St. Scholastica Students Present on the Issue of Sex Trafficking in Duluth

Alexa Jokinen
ajokinen@css.edu

    Fifty thousand women and children are being sex trafficked every year in the United States. This is not only a problem across the country, but right here in Duluth, Minn. On Wednesday, April 5, a College of St. Scholastica Dignitas class and the Regional Coordinator from the Program for Aid of Sexual Assault (PAVSA), spoke on the realities of sex trafficking in Duluth, Minnesota.

    Sex trafficking is any act that involves the “use of force, fraud, or coercion to obtain some type of labor and commercial sex act,” said Kevin Sampson, a freshman at St. Scholastica. Sampson included a shocking statistic that approximately 213 girls are sold for sex each month in the United States – girls of all ages, sometimes starting at 11 years old or younger.
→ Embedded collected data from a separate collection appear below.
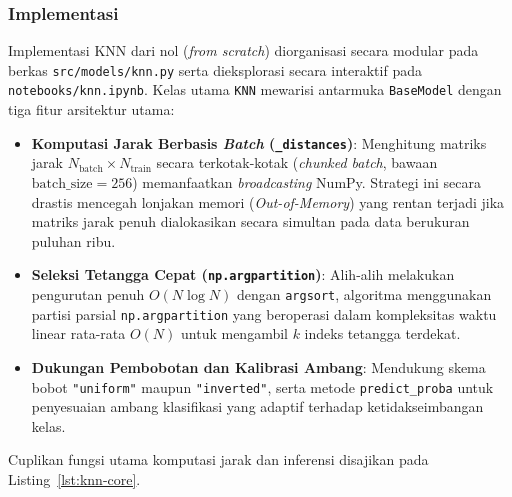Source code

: \subsubsection{Implementasi}

Implementasi KNN dari nol (\textit{from scratch}) diorganisasi secara modular pada berkas
\texttt{src/models/knn.py} serta dieksplorasi secara interaktif pada \texttt{notebooks/knn.ipynb}.
Kelas utama \texttt{KNN} mewarisi antarmuka \texttt{BaseModel} dengan tiga fitur arsitektur utama:

\begin{itemize}
  \item \textbf{Komputasi Jarak Berbasis \textit{Batch} (\texttt{\_distances})}:
        Menghitung matriks jarak $N_{\text{batch}} \times N_{\text{train}}$ secara terkotak-kotak
        (\textit{chunked batch}, bawaan $\text{batch\_size} = 256$) memanfaatkan \textit{broadcasting}
        NumPy. Strategi ini secara drastis mencegah lonjakan memori (\textit{Out-of-Memory}) yang
        rentan terjadi jika matriks jarak penuh dialokasikan secara simultan pada data berukuran puluhan ribu.
  \item \textbf{Seleksi Tetangga Cepat (\texttt{np.argpartition})}:
        Alih-alih melakukan pengurutan penuh $O(N \log N)$ dengan \texttt{argsort}, algoritma
        menggunakan partisi parsial \texttt{np.argpartition} yang beroperasi dalam kompleksitas waktu
        linear rata-rata $O(N)$ untuk mengambil $k$ indeks tetangga terdekat.
  \item \textbf{Dukungan Pembobotan dan Kalibrasi Ambang}:
        Mendukung skema bobot \texttt{"uniform"} maupun \texttt{"inverted"}, serta metode
        \texttt{predict\_proba} untuk penyesuaian ambang klasifikasi yang adaptif terhadap ketidakseimbangan kelas.
\end{itemize}

Cuplikan fungsi utama komputasi jarak dan inferensi disajikan pada Listing~\ref{lst:knn-core}.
    “They [pimps or those who sex traffic] target those who have absolutely nothing else in their life. They are trying to find possible victims who will do anything to survive,” said Jack Korteum, another freshman at St. Scholastica.

    With the constant shuffle of ships moving in and out of the harbor along with the high tourist rates, Duluth is in a location where sex traffickers thrive. Many youth are brought to hotels to be purchased at hotel sex-parties and are also brought on and off the ships, sold for sex and various sex acts.
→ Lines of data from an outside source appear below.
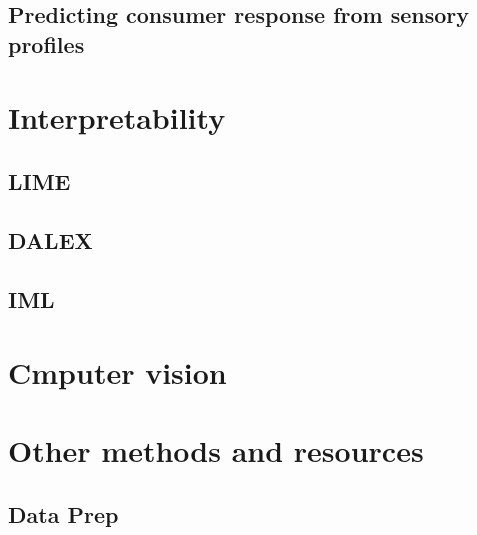 \documentclass[
]{book}
\begin{document}
\hypertarget{predicting-consumer-response-from-sensory-profiles}{%
\subsection{Predicting consumer response from sensory profiles}\label{predicting-consumer-response-from-sensory-profiles}}

\hypertarget{interpretability}{%
\section{Interpretability}\label{interpretability}}

\hypertarget{lime}{%
\subsection{LIME}\label{lime}}

\hypertarget{dalex}{%
\subsection{DALEX}\label{dalex}}

\hypertarget{iml}{%
\subsection{IML}\label{iml}}

\hypertarget{cmputer-vision}{%
\section{Cmputer vision}\label{cmputer-vision}}

\hypertarget{other-methods-and-resources}{%
\section{Other methods and resources}\label{other-methods-and-resources}}

\hypertarget{data-prep}{%
\subsection{Data Prep}\label{data-prep}}
\end{document}
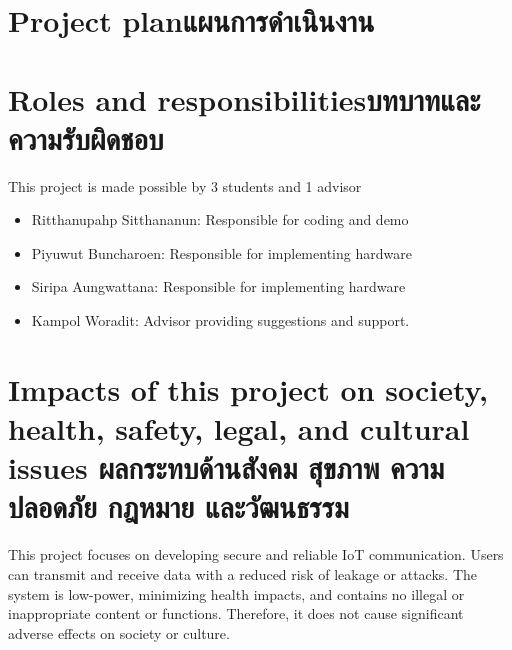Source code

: \section{\ifenglish Project plan\else แผนการดำเนินงาน\fi}


\section{\ifenglish Roles and responsibilities\else บทบาทและความรับผิดชอบ\fi}
This project is made possible by 3 students and 1 advisor
 \begin{itemize} 
            \item Ritthanupahp Sitthananun: Responsible for coding and demo
            \item Piyuwut Buncharoen: Responsible for implementing hardware
            \item Siripa Aungwattana: Responsible for implementing hardware
            \item Kampol Woradit: Advisor providing suggestions and support.
        \end{itemize}

\section{\ifenglish%
Impacts of this project on society, health, safety, legal, and cultural issues
\else%
ผลกระทบด้านสังคม สุขภาพ ความปลอดภัย กฎหมาย และวัฒนธรรม
\fi}
This project focuses on developing secure and reliable IoT communication. Users can transmit and receive data with a reduced risk of leakage or attacks. The system is low-power, minimizing health impacts, and contains no illegal or inappropriate content or functions. Therefore, it does not cause significant adverse effects on society or culture.
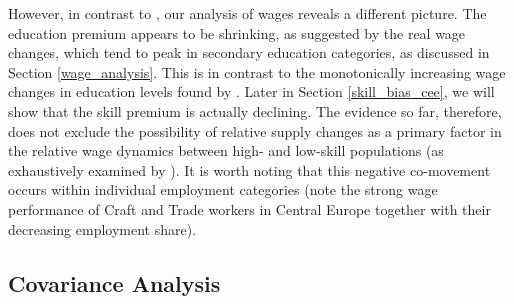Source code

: \documentclass[11pt]{article}
\begin{document}
However, in contrast to \citeauthor{katz1992changes}, our analysis of wages reveals a different picture. The education premium appears to be shrinking, as suggested by the real wage changes, which tend to peak in secondary education categories, as discussed in Section \ref{wage_analysis}. This is in contrast to the monotonically increasing wage changes in education levels found by \citeauthor{katz1992changes}. Later in Section \ref{skill_bias_cee}, we will show that the skill premium is actually declining. The evidence so far, therefore, does not exclude the possibility of relative supply changes as a primary factor in the relative wage dynamics between high- and low-skill populations (as exhaustively examined by \citet{katz1992changes}). It is worth noting that this negative co-movement occurs within individual employment categories (note the strong wage performance of Craft and Trade workers in Central Europe together with their decreasing employment share).




\subsection{Covariance Analysis}\label{covariance_analysis}
\end{document}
    Sampson and Korteum continued with an introduction of their guest speaker, Ann LaFrinier-Ritch, the Regional Coordinator for PAVSA for the Duluth area. LaFrinier-Ritch works on intakes and assessments for individuals who are sex trafficked; she also works in schools to explain what sex trafficking is and how children can recognize and avoid it.

    Children who grow up in violent environments and experience emotional and physical abuse are more likely to experience sex trafficking in their life. “Native American, African American and Latinos are at the highest risk,” said LaFrinier-Ritch. An audience member raised the question of why minorities are more at risk than other groups of people. LaFrinier-Ritch explained that it has to with the realities present in communities of poverty which lead to a lack of resources to fight back against sex trafficking.

    Additionally, “it has a lot to do with institutionalized racism,” said LaFrinier-Ritch. Whether implicitly or explicitly expressed, institutionalized racism occurs when a certain group is targeted and discriminated against because of their race. Many times, this racism is overlooked and is a contributor of the presence of sex trafficking in the United States.

    Hope Jensen, a freshman at St. Scholastica was concerned about the issues brought up during the presentation and was thankful for the opportunity to raise awareness about sex trafficking. “I could tell by the audiences’ horrified reaction to the reality of sex trafficking, which occurs more often than they thought, even right here in Duluth, really got them thinking about this issue,” she said.

    With the conclusion of the presentation, the speakers pushed audience members to spread awareness about sex trafficking and get involved with the community to help fight against it. PAVSA is currently looking for volunteers to work against the perpetrators of sex trafficking and to reduce the number of children who are victims to these vicious acts.

    “Donate your time, talents and research to help out our community,” said Korteum.